Negotiations in Geneva on Iran’s nuclear program are "substantive and forward-looking," according to EU foreign policy chief Catherine Ashton and Iranian Foreign Minister Mohammad Javad Zarif. Too bad Iranians can’t learn about the talks over social media because of Iran’s censorship policy.
For the past two years, Moscow has criticized, or more often ignored, Human Rights Watch reporting on Syria and our documentation of government abuses. But this week, the Russian Foreign Ministry lauded one of our Syria reports – but only because it blames some rebel groups for atrocities rather than government forces.

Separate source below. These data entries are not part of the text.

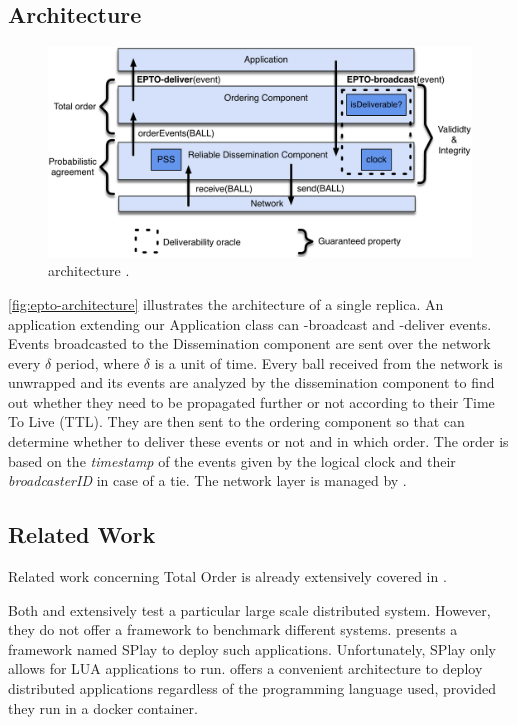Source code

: \subsection{\epto Architecture}
\begin{figure}[htp]
	\includegraphics[width=\linewidth]{figures/architecture.pdf}
	\caption{\epto architecture \autocite{matos2015epto}.}
	\label{fig:epto-architecture}
\end{figure}
\autoref{fig:epto-architecture} illustrates the architecture of a single \epto replica. An application extending our Application class can \epto-broadcast and \epto-deliver events. Events broadcasted to the Dissemination component are sent over the network every $\delta$ period, where $\delta$ is a unit of time. Every ball received from the network is unwrapped and its events are analyzed by the dissemination component to find out whether they need to be propagated further or not according to their Time To Live (TTL). They are then sent to the ordering component so that \epto can determine whether to deliver these events or not and in which order. The order is based on the \textit{timestamp} of the events given by the logical clock and their \textit{broadcasterID} in case of a tie. The network layer is managed by \eptotester.
\subsection{Related Work}
Related work concerning Total Order is already extensively covered in \autocite{matos2015epto}. 

Both \autocite{Chandra2007} and \autocite{Maia2011} extensively test a particular large scale distributed system. However, they do not offer a framework to benchmark different systems. \autocite{Leonini2009} presents a framework named SPlay to deploy such applications. Unfortunately, SPlay only allows for LUA applications to run. \eptotester offers a convenient architecture to deploy distributed applications regardless of the programming language used, provided they run in a docker container.
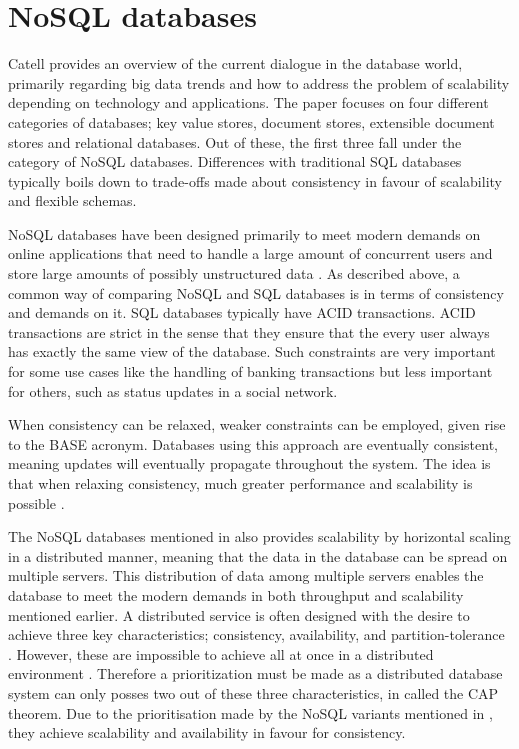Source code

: \section{NoSQL databases}
Catell \cite{Catell} provides an overview of the current dialogue in the database world, primarily regarding big data trends and how to address the problem of scalability depending on technology and applications. The paper focuses on four different categories of databases; key value stores, document stores, extensible document stores and relational databases. Out of these, the first three fall under the category of NoSQL databases. Differences with traditional SQL databases typically boils down to trade-offs made about consistency in favour of scalability and flexible schemas. 

NoSQL databases have been designed primarily to meet modern demands on online applications that need to handle a large amount of concurrent users and store large amounts of possibly unstructured data \cite{Catell}.
As described above, a common way of comparing NoSQL and SQL databases is in terms of consistency and demands on it. SQL databases typically have ACID \cite{Mullins} transactions. ACID transactions are strict in the sense that they ensure that the every user always has exactly the same view of the database. Such constraints are very important for some use cases like the handling of banking transactions but less important for others, such as status updates in a social network.

When consistency can be relaxed, weaker constraints can be employed, given rise to the BASE \cite{Catell} acronym. Databases using this approach are eventually consistent, meaning updates will eventually propagate throughout the system. The idea is that when relaxing consistency, much greater performance and scalability is possible \cite{Catell}.

The NoSQL databases mentioned in \cite{Catell} also provides scalability by horizontal scaling in a distributed manner, meaning that the data in the database can be spread on multiple servers. This distribution of data among multiple servers enables the database to meet the modern demands in both throughput and scalability \cite{Abadi} mentioned earlier. A distributed service is often designed with the desire to achieve three key characteristics; consistency, availability, and partition-tolerance \cite{Brewer}. However, these are impossible to achieve all at once in a distributed environment \cite{Brewer}. Therefore a prioritization must be made as a distributed database system can only posses two out of these three characteristics, in \cite{Brewer} called the CAP theorem. Due to the prioritisation made by the NoSQL variants mentioned in \cite{Catell}, they achieve scalability and availability in favour for consistency.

From earlier today: Russia seems to be arresting the wrong people. After the fatal stabbing of a young man in Moscow last week, word spread that the attacker was not an ethnic Russian, and racist mobs swarmed a wholesale vegetable market where many traders and handymen work who come from the Caucasus and Central Asia. In the wake of the violence, Moscow police incredibly began rounding up ethnic minorities. Sadly, this kind of thing is all too common in Russia, as human rights campaigner Svetlana Gannushkina explains... Staying in Russia, today also marked a significant moment in the case against opposition leader Alexei Navalny, with a court suspending his sentence. Still, the surprise end to this political trial hardly represents progress.